Media release – Bob Brown Foundation, 5 March 2024
Tasmanian Labor Forest Policy puts wildlife, climate and giant trees last
Bob Brown Foundation has responded to the Tasmanian Labor Forest policy calling it out-of-touch with voters, a plan that endangers the climate and sends wildlife to extinction.
“An out-of-touch, pro-corporations policy that ignores the fact that most Labor voters want native forests protected. A potent vote loser because logging companies prefer the Liberals. In particular, young voters will be turned off by the fact that, in 2024, Labor has a forests policy that doesn’t mention endangered wildlife, giant trees rainforest or tourism,” Bob Brown said.
“Ending native forest logging, the best climate action that the Tasmanian ALP can take, is missing from their forest policy announcement today. Labor has announced more logging and, worse still, more rainforest logging. The most important step we can take to avoid catastrophic climate change is to protect high carbon ecosystems like forests. All of Tasmania’s remaining native forests need protection and all those that have been degraded after decades of plunder need restoration. Enduring employment right now is in creating jobs by protecting native forests and funding restoration of degraded native forests,” said Jenny Weber, Bob Brown Foundation’s Campaigns Manager.
“Labor has followed Tasmanian Liberals commitment to extend native forest logging contracts to 2040, leaving Tasmanian taxpayers saddled with paying for forest plunder instead of much-needed funding for health, hospitals and education,” Jenny Weber said.
“Both Tasmania’s Labor and Liberal parties are misleading the public that local sawmillers are the centre of the Tasmanian native forest logging industry. The overwhelming majority of logging in Tasmania’s native forests is for export woodchipping and export timber for two large Malaysian logging companies,”said Jenny Weber.

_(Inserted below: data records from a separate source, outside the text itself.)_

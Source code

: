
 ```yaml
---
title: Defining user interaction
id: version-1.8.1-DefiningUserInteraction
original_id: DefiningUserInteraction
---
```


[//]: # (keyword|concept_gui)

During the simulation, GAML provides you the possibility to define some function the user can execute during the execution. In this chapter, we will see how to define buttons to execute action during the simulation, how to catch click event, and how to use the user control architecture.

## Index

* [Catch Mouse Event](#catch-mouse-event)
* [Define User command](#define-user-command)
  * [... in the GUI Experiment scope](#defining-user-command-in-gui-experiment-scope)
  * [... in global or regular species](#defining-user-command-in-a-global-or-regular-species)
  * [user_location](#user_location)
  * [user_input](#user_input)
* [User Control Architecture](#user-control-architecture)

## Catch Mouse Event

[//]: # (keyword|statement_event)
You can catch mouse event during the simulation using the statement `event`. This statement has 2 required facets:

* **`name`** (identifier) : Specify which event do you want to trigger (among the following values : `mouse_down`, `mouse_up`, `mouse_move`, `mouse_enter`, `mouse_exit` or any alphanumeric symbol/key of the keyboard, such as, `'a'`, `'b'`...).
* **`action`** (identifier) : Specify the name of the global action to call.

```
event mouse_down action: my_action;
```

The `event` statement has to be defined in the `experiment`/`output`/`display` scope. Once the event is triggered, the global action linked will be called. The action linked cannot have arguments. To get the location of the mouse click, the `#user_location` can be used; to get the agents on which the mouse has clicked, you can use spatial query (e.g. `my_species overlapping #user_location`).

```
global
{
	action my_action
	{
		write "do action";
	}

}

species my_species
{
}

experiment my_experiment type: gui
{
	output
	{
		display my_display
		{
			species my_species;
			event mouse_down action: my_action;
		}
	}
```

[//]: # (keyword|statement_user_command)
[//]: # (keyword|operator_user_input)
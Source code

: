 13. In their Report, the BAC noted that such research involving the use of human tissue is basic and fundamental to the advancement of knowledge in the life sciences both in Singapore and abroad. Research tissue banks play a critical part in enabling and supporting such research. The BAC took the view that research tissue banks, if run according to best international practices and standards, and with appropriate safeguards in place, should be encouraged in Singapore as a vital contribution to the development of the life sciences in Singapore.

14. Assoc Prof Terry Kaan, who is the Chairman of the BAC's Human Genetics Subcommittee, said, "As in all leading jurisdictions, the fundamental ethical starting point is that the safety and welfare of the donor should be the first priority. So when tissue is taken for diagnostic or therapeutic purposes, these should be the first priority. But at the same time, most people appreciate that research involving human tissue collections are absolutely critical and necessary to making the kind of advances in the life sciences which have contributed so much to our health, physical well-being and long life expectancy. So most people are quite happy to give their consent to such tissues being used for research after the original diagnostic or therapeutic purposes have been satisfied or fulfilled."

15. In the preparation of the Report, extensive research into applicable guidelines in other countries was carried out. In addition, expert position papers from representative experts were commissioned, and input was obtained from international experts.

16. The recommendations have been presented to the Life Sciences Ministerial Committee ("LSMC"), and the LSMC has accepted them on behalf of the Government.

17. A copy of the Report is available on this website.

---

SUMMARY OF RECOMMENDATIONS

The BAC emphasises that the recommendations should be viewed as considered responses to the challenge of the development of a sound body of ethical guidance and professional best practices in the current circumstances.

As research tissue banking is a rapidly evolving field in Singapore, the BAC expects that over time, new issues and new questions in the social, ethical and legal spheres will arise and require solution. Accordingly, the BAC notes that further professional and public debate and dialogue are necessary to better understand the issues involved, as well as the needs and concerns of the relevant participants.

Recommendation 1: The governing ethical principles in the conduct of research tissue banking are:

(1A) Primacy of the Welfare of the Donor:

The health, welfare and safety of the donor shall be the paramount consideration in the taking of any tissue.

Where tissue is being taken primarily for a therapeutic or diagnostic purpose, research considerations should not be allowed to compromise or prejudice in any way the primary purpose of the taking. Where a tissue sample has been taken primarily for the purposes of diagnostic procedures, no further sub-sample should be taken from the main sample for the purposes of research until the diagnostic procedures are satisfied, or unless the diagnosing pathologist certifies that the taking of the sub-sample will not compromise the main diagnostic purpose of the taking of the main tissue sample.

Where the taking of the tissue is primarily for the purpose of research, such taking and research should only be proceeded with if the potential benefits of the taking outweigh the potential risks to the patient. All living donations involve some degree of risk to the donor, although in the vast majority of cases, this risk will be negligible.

Ali Alishah, jailed for forest protesting today called from maximum security prison at Risdon and is on his seventh day of a hunger strike, stated:
“The Tasmanian Liberals and Labor are committing the same mistakes of the past, damning people to a dying, almost dead native forest logging industry. When they should be moving to protect all our remaining native forests and restoration of degraded forests.”
Ted Mead
March 6, 2024 at 10:21
More archaic rusted-on forestry policy from the stone-age Tasmania ALP!
Although this decade will witness the end of logging of our public native forests throughout the nation, these myopic dendrophobics don’t have a plan forward. There’s not a single murmur about transition for forest workers, just happiness to see them hit the wall at some stage while destroying much of the environment in the meantime.
Yes, the ALP may scrape a few more votes out of it, but that still won’t be enough to get them over the line on March 23rd. In fact it may just encourage many traditional ALP supporters to look for alternative representation via an independent candidate.
I can’t wait to see Rebecca White concede defeat later this month. Even she knows her that own leadership future is in tatters. Without question, the future soul-searching crisis of the state ALP will re-emerge with the knowledge that it aligned itsef too far to the right once again!
It going to require a miracle for the ALP to unite with any form of minority government!
Allan Miller
March 6, 2024 at 16:05
Labor could have just ignored the Liberals trying to start yet another boring forestry war .. but instead it took the bait.
Meathead party #1 .. or Meathead party #2 ?
Gordon Bradbury
March 7, 2024 at 17:10
As a professional forester I just have to say that Labor’s Forest Policy is the biggest load of BS I’ve seen in a very long time. John Lawrence has spent over 10 years clearly demonstrating that Forestry Tasmania is a zombie organisation dedicated to waste and destruction.
There is NO business model that sustains public native forestry. It is a giant con job on the Tasmanian community. It’s welfare for those who do not deserve it.